After further research, Scott wanted to become part of what he describes as a "gigantic but very quiet" industry. An attorney friend introduced him to Mike Connely, an executive with experience at Procter & Gamble Co. and Valvoline, and the two launched The Fortress Inc.
Scott describes The Fortress as the only African American-owned records business in the United States but said that distinction was not a primary reason for forming the firm.

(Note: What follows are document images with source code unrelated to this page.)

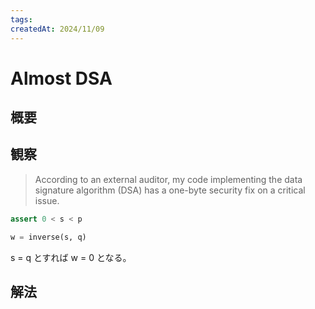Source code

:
 ```yaml
---
tags:
createdAt: 2024/11/09
---
```


# Almost DSA

## 概要

## 観察

> According to an external auditor, my code implementing the data signature algorithm (DSA) has a one-byte security fix on a critical issue.

```python
assert 0 < s < p

w = inverse(s, q)
```

s = q とすれば w = 0 となる。

## 解法
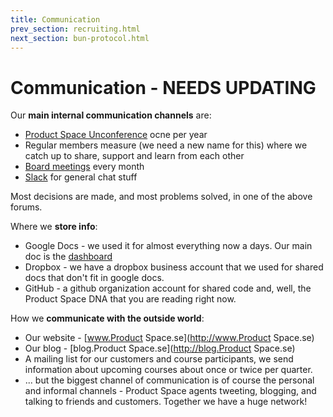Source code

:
 ```yaml
---
title: Communication
prev_section: recruiting.html
next_section: bun-protocol.html
---
```


Communication - NEEDS UPDATING
=============

Our **main internal communication channels** are:

-   [Product Space Unconference](unconference.html) ocne per year
-   Regular members measure (we need a new name for this) where we catch up to share, support and learn from each other
-   [Board meetings](board-of-directors.html) every month
-   [Slack](http://www.slack.com) for general chat stuff

Most decisions are made, and most problems solved, in one of the above forums.

Where we **store info**:

-   Google Docs - we used it for almost everything now a days. Our main doc is the [dashboard](dashboard.html)
-   Dropbox - we have a dropbox business account that we used for shared docs that don't fit in google docs.
-   GitHub - a github organization account for shared code and, well, the Product Space DNA that you are reading right now.

How we **communicate with the outside world**:

-   Our website - [www.Product Space.se](http://www.Product Space.se)
-   Our blog - [blog.Product Space.se](http://blog.Product Space.se)
-   A mailing list for our customers and course participants, we send information about upcoming courses about once or twice per quarter.
-   ... but the biggest channel of communication is of course the personal and informal channels - Product Space agents tweeting, blogging, and talking to friends and customers. Together we have a huge network!

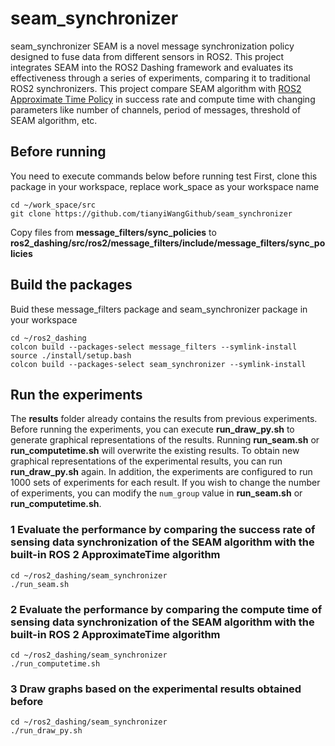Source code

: # seam_synchronizer
seam_synchronizer SEAM is a novel message synchronization policy designed to fuse data from different sensors in ROS2. This project integrates SEAM into the ROS2 Dashing framework and evaluates its effectiveness through a series of experiments, comparing it to traditional ROS2 synchronizers. This project compare SEAM algorithm with [ROS2 Approximate Time Policy](https://github.com/ros2/message_filters/blob/master/include/message_filters/sync_policies/approximate_time.h) in success rate and compute time with changing parameters like number of channels, period of messages, threshold of SEAM algorithm, etc.

## Before running
You need to execute commands below before running test
First, clone this package in your workspace, replace work_space as your workspace name
```
cd ~/work_space/src
git clone https://github.com/tianyiWangGithub/seam_synchronizer
```
Copy files from **message_filters/sync_policies** to **ros2_dashing/src/ros2/message_filters/include/message_filters/sync_policies**

## Build the packages
Buid these message_filters package and seam_synchronizer package in your workspace
```
cd ~/ros2_dashing
colcon build --packages-select message_filters --symlink-install
source ./install/setup.bash
colcon build --packages-select seam_synchronizer --symlink-install
```

## Run the experiments
The **results** folder already contains the results from previous experiments. Before running the experiments, you can execute **run_draw_py.sh** to generate graphical representations of the results. Running **run_seam.sh** or **run_computetime.sh** will overwrite the existing results. To obtain new graphical representations of the experimental results, you can run **run_draw_py.sh** again. In addition, the experiments are configured to run 1000 sets of experiments for each result. If you wish to change the number of experiments, you can modify the `num_group` value in **run_seam.sh** or **run_computetime.sh**.
### 1 Evaluate the performance by comparing the success rate of sensing data synchronization of the SEAM algorithm with the built-in ROS 2 ApproximateTime algorithm
```
cd ~/ros2_dashing/seam_synchronizer
./run_seam.sh
```
### 2 Evaluate the performance by comparing the compute time of sensing data synchronization of the SEAM algorithm with the built-in ROS 2 ApproximateTime algorithm
```
cd ~/ros2_dashing/seam_synchronizer
./run_computetime.sh
```
### 3 Draw graphs based on the experimental results obtained before
```
cd ~/ros2_dashing/seam_synchronizer
./run_draw_py.sh
```
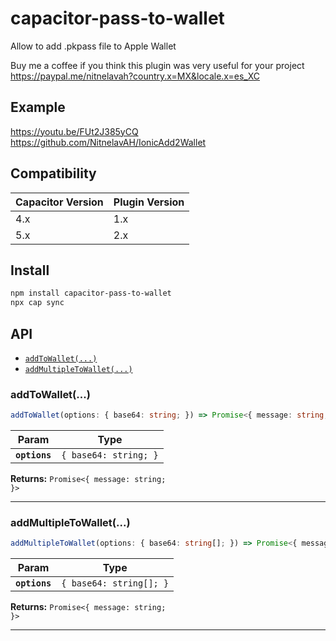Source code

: # capacitor-pass-to-wallet

Allow to add .pkpass file to Apple Wallet

Buy me a coffee if you think this plugin was very useful for your project
https://paypal.me/nitnelavah?country.x=MX&locale.x=es_XC

## Example
https://youtu.be/FUt2J385yCQ
https://github.com/NitnelavAH/IonicAdd2Wallet

## Compatibility

| Capacitor Version  | Plugin Version |
| ------------- | ------------- |
| 4.x  | 1.x  |
| 5.x  | 2.x |

## Install

```bash
npm install capacitor-pass-to-wallet
npx cap sync
```

## API

<docgen-index>

* [`addToWallet(...)`](#addtowallet)
* [`addMultipleToWallet(...)`](#addmultipletowallet)

</docgen-index>

<docgen-api>
<!--Update the source file JSDoc comments and rerun docgen to update the docs below-->

### addToWallet(...)

```typescript
addToWallet(options: { base64: string; }) => Promise<{ message: string; }>
```

| Param         | Type                             |
| ------------- | -------------------------------- |
| **`options`** | <code>{ base64: string; }</code> |

**Returns:** <code>Promise&lt;{ message: string; }&gt;</code>

--------------------


### addMultipleToWallet(...)

```typescript
addMultipleToWallet(options: { base64: string[]; }) => Promise<{ message: string; }>
```

| Param         | Type                               |
| ------------- | ---------------------------------- |
| **`options`** | <code>{ base64: string[]; }</code> |

**Returns:** <code>Promise&lt;{ message: string; }&gt;</code>

--------------------

</docgen-api>
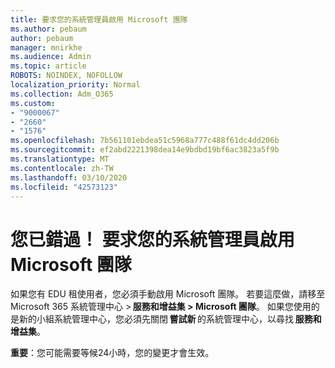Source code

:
 ```yaml
---
title: 要求您的系統管理員啟用 Microsoft 團隊
ms.author: pebaum
author: pebaum
manager: mnirkhe
ms.audience: Admin
ms.topic: article
ROBOTS: NOINDEX, NOFOLLOW
localization_priority: Normal
ms.collection: Adm_O365
ms.custom:
- "9000067"
- "2660"
- "1576"
ms.openlocfilehash: 7b561101ebdea51c5968a777c488f61dc4dd206b
ms.sourcegitcommit: ef2abd2221398dea14e9bdbd19bf6ac3823a5f9b
ms.translationtype: MT
ms.contentlocale: zh-TW
ms.lasthandoff: 03/10/2020
ms.locfileid: "42573123"
---
```

# <a name="youre-missing-out-ask-your-admin-to-enable-microsoft-teams"></a>您已錯過！ 要求您的系統管理員啟用 Microsoft 團隊

如果您有 EDU 租使用者，您必須手動啟用 Microsoft 團隊。 若要這麼做，請移至 Microsoft 365 系統管理中心 > **服務和增益集 > Microsoft 團隊**。 如果您使用的是新的小組系統管理中心，您必須先關閉 **嘗試新** 的系統管理中心，以尋找 **服務和增益集**。 

**重要**：您可能需要等候24小時，您的變更才會生效。
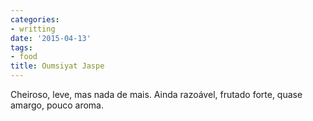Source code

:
 ```yaml
---
categories:
- writting
date: '2015-04-13'
tags:
- food
title: Oumsiyat Jaspe
---
```


Cheiroso, leve, mas nada de mais. Ainda razoável, frutado forte, quase amargo, pouco aroma.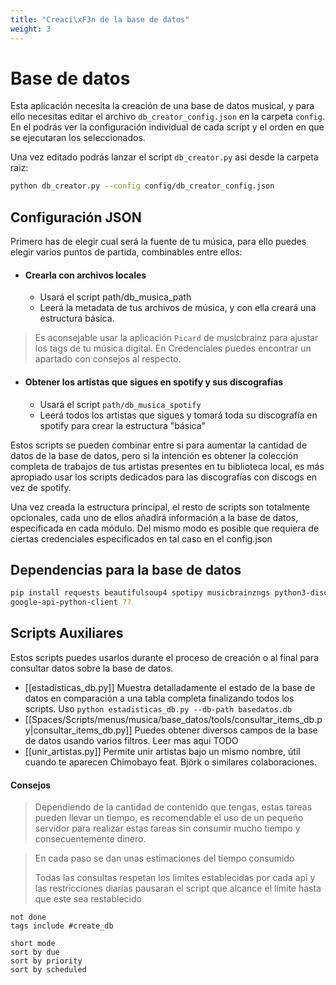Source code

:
 ```yaml
---
title: "Creaci\xF3n de la base de datos"
weight: 3
---
```


# Base de datos
Esta aplicación necesita la creación de una base de datos musical, y para ello necesitas editar el archivo `db_creator_config.json` en la carpeta `config`. En el podrás ver la configuración individual de cada script y el orden en que se ejecutaran los seleccionados.

Una vez editado podrás lanzar el script `db_creator.py` asi desde la carpeta raiz:

```bash
python db_creator.py --config config/db_creator_config.json
```


## Configuración JSON

Primero has de elegir cual será la fuente de tu música, para ello puedes elegir varios puntos de partida, combinables entre ellos:

- #### Crearla con archivos locales
  - Usará el script path/db_musica_path
  - Leerá la metadata de tus archivos de música, y con ella creará una estructura básica.
> 	Es aconsejable usar la aplicación `Picard` de musicbrainz para ajustar los tags de tu música digital. En Credenciales puedes encontrar un apartado con consejos al respecto.
- #### Obtener los artistas que sigues en spotify y sus discografías
  - Usará el script `path/db_musica_spotify`
  - Leerá todos los artistas que sigues y tomará toda su discografía en spotify para crear la estructura "básica"

Estos scripts se pueden combinar entre si para aumentar la cantidad de datos de la base de datos, pero si la intención es obtener la colección completa de trabajos de tus artistas presentes en tu biblioteca local, es más apropiado usar los scripts dedicados para las discografías con discogs en vez de spotify.


Una vez creada la estructura principal, el resto de scripts son totalmente opcionales, cada uno de ellos añadirá información a la base de datos, especificada en cada módulo. Del mismo modo es posible que requiera de ciertas credenciales especificados en tal caso en el config.json


## Dependencias para la base de datos
```sh
pip install requests beautifulsoup4 spotipy musicbrainzngs python3-discogs-client pylast python-youtube-search playwright tqdm sqlite3 
google-api-python-client ??
```

## Scripts Auxiliares
Estos scripts puedes usarlos durante el proceso de creación o al final para consultar datos sobre la base de datos.
- [[estadisticas_db.py]] Muestra detalladamente el estado de la base de datos en comparación a una tabla completa finalizando todos los scripts. Uso `python estadisticas_db.py --db-path basedatos.db`
- [[Spaces/Scripts/menus/musica/base_datos/tools/consultar_items_db.py|consultar_items_db.py]] Puedes obtener diversos campos de la base de datos usando varios filtros. Leer mas aqui TODO
- [[unir_artistas.py]] Permite unir artistas bajo un mismo nombre, útil cuando te aparecen Chimobayo feat. Björk o similares colaboraciones.



































































#### Consejos

> Dependiendo de la cantidad de contenido que tengas, estas tareas pueden llevar un tiempo, es recomendable el uso de un pequeño servidor para realizar estas tareas sin consumir mucho tiempo y consecuentemente dinero. 

> En cada paso se dan unas estimaciones del tiempo consumido
>
> Todas las consultas respetan los limites establecidas por cada api y las restricciones diarias pausaran el script que alcance el límite hasta que este sea restablecido



```tasks
not done
tags include #create_db

short mode
sort by due
sort by priority
sort by scheduled
```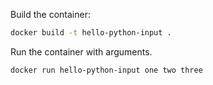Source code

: 
Build the container:

```sh
docker build -t hello-python-input .
```

Run the container with arguments.

```sh
docker run hello-python-input one two three
```
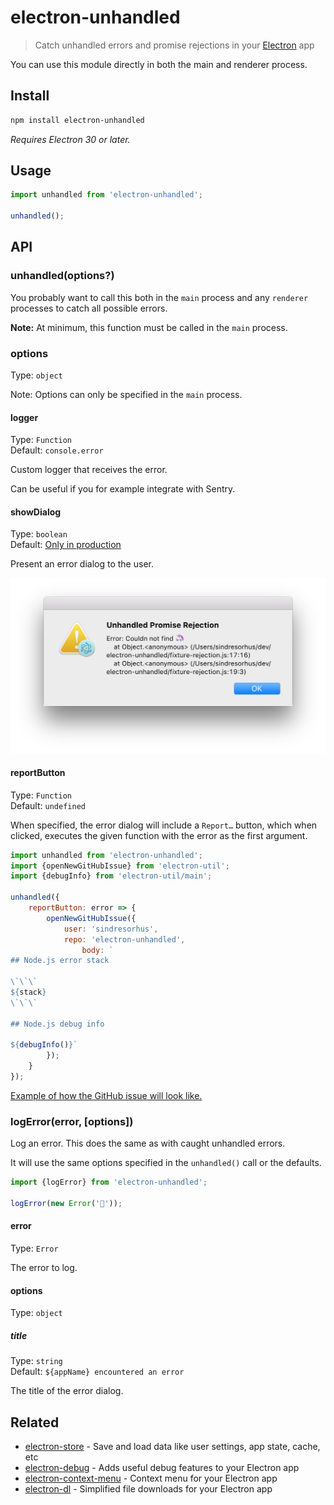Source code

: # electron-unhandled

> Catch unhandled errors and promise rejections in your [Electron](https://electronjs.org) app

You can use this module directly in both the main and renderer process.

## Install

```sh
npm install electron-unhandled
```

*Requires Electron 30 or later.*

## Usage

```js
import unhandled from 'electron-unhandled';

unhandled();
```

## API

### unhandled(options?)

You probably want to call this both in the `main` process and any `renderer` processes to catch all possible errors. 

**Note:** At minimum, this function must be called in the `main` process.

### options

Type: `object`

Note: Options can only be specified in the `main` process.

#### logger

Type: `Function`\
Default: `console.error`

Custom logger that receives the error.

Can be useful if you for example integrate with Sentry.

#### showDialog

Type: `boolean`\
Default: [Only in production](https://github.com/sindresorhus/electron-is-dev)

Present an error dialog to the user.

<img src="screenshot.png" width="532">

#### reportButton

Type: `Function`\
Default: `undefined`

When specified, the error dialog will include a `Report…` button, which when clicked, executes the given function with the error as the first argument.

```js
import unhandled from 'electron-unhandled';
import {openNewGitHubIssue} from 'electron-util';
import {debugInfo} from 'electron-util/main';

unhandled({
	reportButton: error => {
		openNewGitHubIssue({
			user: 'sindresorhus',
			repo: 'electron-unhandled',
        		body: `
## Node.js error stack

\`\`\`
${stack}
\`\`\`

## Node.js debug info

${debugInfo()}`
		});
	}
});
```

[Example of how the GitHub issue will look like.](https://github.com/sindresorhus/electron-unhandled/issues/new?body=%60%60%60%0AError%3A+Test%0A++++at+%2FUsers%2Fsindresorhus%2Fdev%2Foss%2Felectron-unhandled%2Fexample.js%3A27%3A21%0A%60%60%60%0A%0A---%0A%0AExample+1.1.0%0AElectron+3.0.8%0Adarwin+18.2.0%0ALocale%3A+en-US)

### logError(error, [options])

Log an error. This does the same as with caught unhandled errors.

It will use the same options specified in the `unhandled()` call or the defaults.

```js
import {logError} from 'electron-unhandled';

logError(new Error('🦄'));
```

#### error

Type: `Error`

The error to log.

#### options

Type: `object`

##### title

Type: `string`\
Default: `${appName} encountered an error`

The title of the error dialog.

## Related

- [electron-store](https://github.com/sindresorhus/electron-store) - Save and load data like user settings, app state, cache, etc
- [electron-debug](https://github.com/sindresorhus/electron-debug) - Adds useful debug features to your Electron app
- [electron-context-menu](https://github.com/sindresorhus/electron-context-menu) - Context menu for your Electron app
- [electron-dl](https://github.com/sindresorhus/electron-dl) - Simplified file downloads for your Electron app
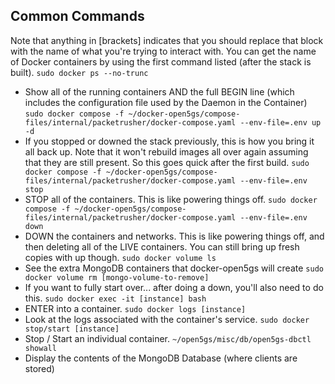 ## Common Commands
Note that anything in [brackets] indicates that you should replace that block with the name of what you're trying to interact with.
You can get the name of Docker containers by using the first command listed (after the stack is built).
```sudo docker ps --no-trunc```
* Show all of the running containers AND the full BEGIN line (which includes the configuration file used by the Daemon in the Container)
```sudo docker compose -f ~/docker-open5gs/compose-files/internal/packetrusher/docker-compose.yaml --env-file=.env up -d```
* If you stopped or downed the stack previously, this is how you bring it all back up. Note that it won't rebuild images all over again assuming that they are still present. So this goes quick after the first build. 
```sudo docker compose -f ~/docker-open5gs/compose-files/internal/packetrusher/docker-compose.yaml --env-file=.env stop```
* STOP all of the containers. This is like powering things off.
```sudo docker compose -f ~/docker-open5gs/compose-files/internal/packetrusher/docker-compose.yaml --env-file=.env down```
* DOWN the containers and networks. This is like powering things off, and then deleting all of the LIVE containers. You can still bring up fresh copies with up though. 
```sudo docker volume ls```
* See the extra MongoDB containers that docker-open5gs will create
```sudo docker volume rm [mongo-volume-to-remove]```
* If you want to fully start over... after doing a down, you'll also need to do this. 
```sudo docker exec -it [instance] bash```
* ENTER into a container.
```sudo docker logs [instance]```
* Look at the logs associated with the container's service. 
```sudo docker stop/start [instance]```
* Stop / Start an individual container.
```~/open5gs/misc/db/open5gs-dbctl showall```
* Display the contents of the MongoDB Database (where clients are stored)
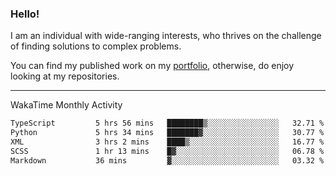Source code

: ### Hello!

I am an individual with wide-ranging interests, who thrives on the challenge of finding solutions to complex problems.

You can find my published work on my [portfolio](https://bumbleboss.xyz/work), otherwise, do enjoy looking at my repositories.

---

WakaTime Monthly Activity

<!--START_SECTION:waka-->

```txt
TypeScript         5 hrs 56 mins   ████████▒░░░░░░░░░░░░░░░░   32.71 %
Python             5 hrs 34 mins   ███████▓░░░░░░░░░░░░░░░░░   30.77 %
XML                3 hrs 2 mins    ████▒░░░░░░░░░░░░░░░░░░░░   16.77 %
SCSS               1 hr 13 mins    █▓░░░░░░░░░░░░░░░░░░░░░░░   06.78 %
Markdown           36 mins         ▓░░░░░░░░░░░░░░░░░░░░░░░░   03.32 %
```

<!--END_SECTION:waka-->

Mostly, he and Connely figured that after the terror attacks of Sept. 11 and the more stringent requirements of the Sarbanes Oxley Act, there would be plenty of demand for a business like The Fortress. They focused on technology that would help them track boxes and retrieve data better than their competitors, Scott said. And they contacted the Minority Business Accelerator.
The MBA decided to work with The Fortress because the startup had the capacity to do business with the region's largest corporations right away, said MBA Director Calvin Buford.
"You have a high-potential business that launches from day one with the platform and capability to service very large corporate customers on a very large scale," Buford said.
But winning those clients has taken longer than Scott expected.
"We thought it would take 30 days to 90 days," he said. "It takes 90 days to 270 days."
That's because the clients that Scott and Connely are pursuing often make decisions about records storage at the board level, Scott said. Often, the companies have had relationships with vendors for years or decades, and persuading them to make a change can be difficult.
But the MBA has helped The Fortress make the right connections.
"They get us a brief audience with someone who is a decision-maker," he said. "Then you sink or swim."
Luxottica Retail certainly was pleased. After an introduction by the MBA, the parent company of Pearle Vision and LensCrafters used The Fortress to destroy some documents in Dallas, said Kevin Muth, Luxottica's director of purchasing.
"The price was great, and the job was done very efficiently," Muth said. "The folks in Dallas said if we have anything else down here, we will certainly contact him."
The Fortress Inc. is not profitable yet. Scott said it will be by the end of this year.